The total number of common vetch populations is quite difficult to estimate, as this specie was distributed worldwide. More than 20,000 accessions were kept in the plant genetic resources (PGR) [2]. It is difficult for farmers to directly use or incorporate into breeding programmes due to the large number of germplasm resources. A core collection for common vetch, which consists of 5% total accessions and represents 95% of the genetic diversity, needed to be constructed through evaluating the genetic relationships between accessions [32]. SSRs with significant dominance were used in evaluating genetic diversity in populations, and the genome survey can also provide extremely useful sources for SSR identification [33].
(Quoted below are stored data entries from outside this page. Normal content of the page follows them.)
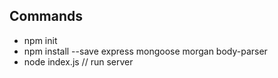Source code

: ## Commands
* npm init
* npm install --save express mongoose morgan body-parser
* node index.js // run server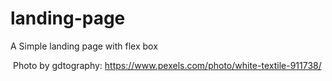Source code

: # landing-page

A Simple landing page with flex box

<image> Photo by gdtography: https://www.pexels.com/photo/white-textile-911738/
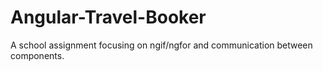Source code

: # Angular-Travel-Booker
A school assignment focusing on ngif/ngfor and communication between components. 
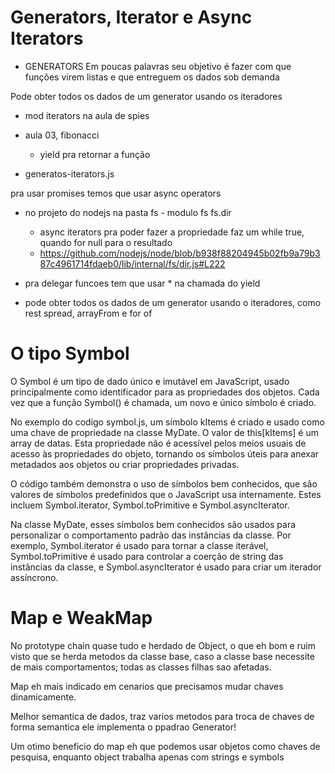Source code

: # Generators, Iterator e Async Iterators

- GENERATORS
Em poucas palavras seu objetivo é fazer com que funções virem listas  e que entreguem os dados sob demanda

Pode obter todos os dados de um generator usando os iteradores

- mod iterators na aula de spies 

- aula 03, fibonacci
    - yield pra retornar a função

- generatos-iterators.js

pra usar promises temos que usar async operators
- no projeto do nodejs na pasta fs - modulo fs fs.dir
    - async iterators pra poder fazer a propriedade faz um while true, quando for null para o resultado
    - https://github.com/nodejs/node/blob/b938f88204945b02fb9a79b387c4961714fdaeb0/lib/internal/fs/dir.js#L222

- pra delegar funcoes tem que usar * na chamada do yield

- pode obter todos os dados de um generator usando o iteradores, como rest spread, arrayFrom e for of

# O tipo Symbol

O Symbol é um tipo de dado único e imutável em JavaScript, usado principalmente como identificador para as propriedades dos objetos. Cada vez que a função Symbol() é chamada, um novo e único símbolo é criado.

No exemplo do codigo symbol.js, um símbolo kItems é criado e usado como uma chave de propriedade na classe MyDate. O valor de this[kItems] é um array de datas. 
Esta propriedade não é acessível pelos meios usuais de acesso às propriedades do objeto, tornando os símbolos úteis para anexar metadados aos objetos ou criar propriedades privadas.

O código também demonstra o uso de símbolos bem conhecidos, que são valores de símbolos predefinidos que o JavaScript usa internamente. Estes incluem Symbol.iterator, Symbol.toPrimitive e Symbol.asyncIterator.

Na classe MyDate, esses símbolos bem conhecidos são usados para personalizar o comportamento padrão das instâncias da classe. Por exemplo, Symbol.iterator é usado para tornar a classe iterável, Symbol.toPrimitive é usado para controlar a coerção de string das instâncias da classe, e Symbol.asyncIterator é usado para criar um iterador assíncrono.

# Map e WeakMap

No prototype chain quase tudo e herdado de Object, o que eh bom e ruim visto que se herda metodos da classe base, caso a classe base necessite de mais comportamentos;
todas as classes filhas sao afetadas.

Map eh mais indicado em cenarios que precisamos mudar chaves dinamicamente.

Melhor semantica de dados, traz varios metodos para troca de chaves de forma semantica ele implementa o ppadrao Generator!

Um otimo beneficio do map eh que podemos usar objetos como chaves de pesquisa, enquanto object trabalha apenas com strings e symbols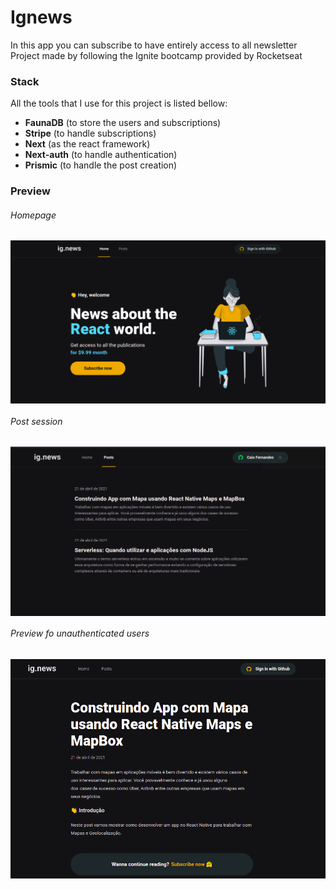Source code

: # Ignews

In this app you can subscribe to have entirely access to all newsletter 
Project made by following the Ignite bootcamp provided by Rocketseat


### Stack

All the tools that I use for this project is listed bellow:

- **FaunaDB** (to store the users and subscriptions)
- **Stripe** (to handle subscriptions)
- **Next** (as the react framework)
- **Next-auth** (to handle authentication)
- **Prismic** (to handle the post creation)

### Preview

###### Homepage

<img align="center" src="./assets/homepage.png" >

###### Post session

<img align="center" src="./assets/posts.png" >

###### Preview fo unauthenticated users

<img align="center" src="./assets/preview.png" >
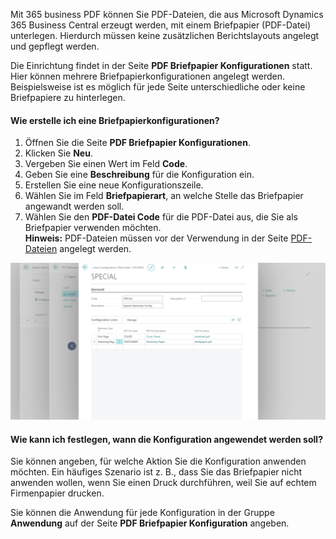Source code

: Mit 365 business PDF können Sie PDF-Dateien, die aus Microsoft Dynamics 365 Business Central erzeugt werden, mit einem Briefpapier (PDF-Datei) unterlegen. Hierdurch müssen keine zusätzlichen Berichtslayouts angelegt und gepflegt werden.

Die Einrichtung findet in der Seite **PDF Briefpapier Konfigurationen** statt. Hier können mehrere Briefpapierkonfigurationen angelegt werden. Beispielsweise ist es möglich für jede Seite unterschiedliche oder keine Briefpapiere zu hinterlegen.

#### Wie erstelle ich eine Briefpapierkonfigurationen?

1. Öffnen Sie die Seite **PDF Briefpapier Konfigurationen**.
2. Klicken Sie **Neu**.
3. Vergeben Sie einen Wert im Feld **Code**.
4. Geben Sie eine **Beschreibung** für die Konfiguration ein.
5. Erstellen Sie eine neue Konfigurationszeile.
6. Wählen Sie im Feld **Briefpapierart**, an welche Stelle das Briefpapier angewandt werden soll.
7. Wählen Sie den **PDF-Datei Code** für die PDF-Datei aus, die Sie als Briefpapier verwenden möchten.
   <div class="alert alert-info">
    <i class="fa-solid fa-lightbulb"></i> <strong>Hinweis:</strong> PDF-Dateien müssen vor der Verwendung in der Seite <a href="../pdf-files/">PDF-Dateien</a> angelegt werden.
    </div>

![Briefpapierkonfiguration](/assets/images/365-business-pdf/stationery-configuration.png)

#### Wie kann ich festlegen, wann die Konfiguration angewendet werden soll?

Sie können angeben, für welche Aktion Sie die Konfiguration anwenden möchten. Ein häufiges Szenario ist z. B., dass Sie das Briefpapier nicht anwenden wollen, wenn Sie einen Druck durchführen, weil Sie auf echtem Firmenpapier drucken.

Sie können die Anwendung für jede Konfiguration in der Gruppe **Anwendung** auf der Seite **PDF Briefpapier Konfiguration** angeben.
In this study, we identified 76,810 putative SSRs and 58,175 of them were designed as potential SSR markers. Ten of validated SSRs were selected to investigate the genetic diversity of 68 Chinese common vetch accessions with an average PIC was 0.639076 (Table 2). The results showed that the Chinese common vetch accessions harbored high genetic diversity, as well as the efficacy of the SSR markers developed in the present study. The hierarchical tree of 68 Chinese common vetch accessions indicated that these accessions could be clustered into two main subgroups. Further analysis showed that the subgroup A represented the wild and landraces accessions, wherease subgroup B represented the cultivars and commercial variety (Fig. 3). However, 10 SSR markers were largely insufficient for common vetch molecular fingerprint construction and further population structure analysis. Combined with the further research in genome assembly in chromosomal level, the larger number of SSRs identified in this study shows high potential application in construction of the common vetch core collection. Genome-wide association studies (GWAS) in core collection is an effective way for candidate gene identification in functional genome research [2]. Moreover, the larger number of SSR markers are essential for high density linkage map construction in quantitative trait locus (QTL) mapping [34]. The further selection and verification of more SSRs and their corresponding markers should be developed for functional genome research, as well as the molecular marker assisted breeding in the further. Although the study provides the genome features of common vetch, and the information will help to design whole genome sequencing strategies. A further research including chromosomal assembly, gene annotation, SSR mapping, etc. still remains to be analyzed since the complete genomic information is extremely useful.

Conclusion

In this study, we obtained the first insight into the genome features of common vetch, and the information will help to design whole genome sequencing strategies. The newly identified SSRs were verified in the genetic diversity analysis of Chinese common vetch germplasm resources. This study provides the valuable information for functional genome research in common vetch, as well as the molecular marker assisted breeding in the further.